9.1. Understanding NFS storage

Acronis Cyber Infrastructure allows you to organize nodes into a highly available NFS cluster in which you can create NFS shares. In Acronis Cyber Infrastructure terms, an NFS share is an access point for a volume and as such it can be assigned an IP address or DNS name. The volume, in turn, can be assigned the usual properties: redundancy type, tier, and failure domain. In each share you can create multiple NFS exports that are actual exported directories for user data. Each export has, among other properties, a path that, combined with share’s IP address, uniquely identifies the export on the network and allows you to mount it by using standard commands.

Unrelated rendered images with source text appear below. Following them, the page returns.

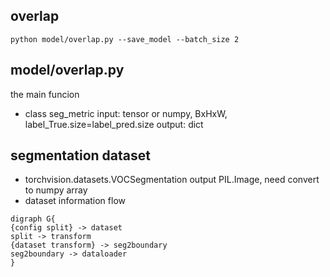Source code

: ## overlap
```
python model/overlap.py --save_model --batch_size 2
```
## model/overlap.py
the main funcion

- class seg_metric
input: tensor or numpy, BxHxW, label_True.size=label_pred.size
output: dict

## segmentation dataset
- torchvision.datasets.VOCSegmentation
output PIL.Image, need convert to numpy array
- dataset information flow
```
digraph G{
{config split} -> dataset
split -> transform
{dataset transform} -> seg2boundary
seg2boundary -> dataloader
}
```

On the technical side, NFS volumes are based on object storage. Aside from offering high availability and scalability, object storage eliminates the limit on the amount of files and the size of data you can keep in the NFS cluster. Each share is perfect for keeping billions of files of any size. However, such scalability implies IO overhead that is wasted on file size changes and rewrites. For this reason, an NFS cluster makes a perfect cold and warm file storage but is not recommended for hot and high performance, or often rewritten data (like running virtual machines). Integration of Acronis Cyber Infrastructure with solutions from VMware, for example, is best done via iSCSI to achieve better performance.

Note

Acronis Cyber Infrastructure only supports NFS version 4 and newer. Starting with Acronis Cyber Infrastructure 4.0, pNFS is no longer supported.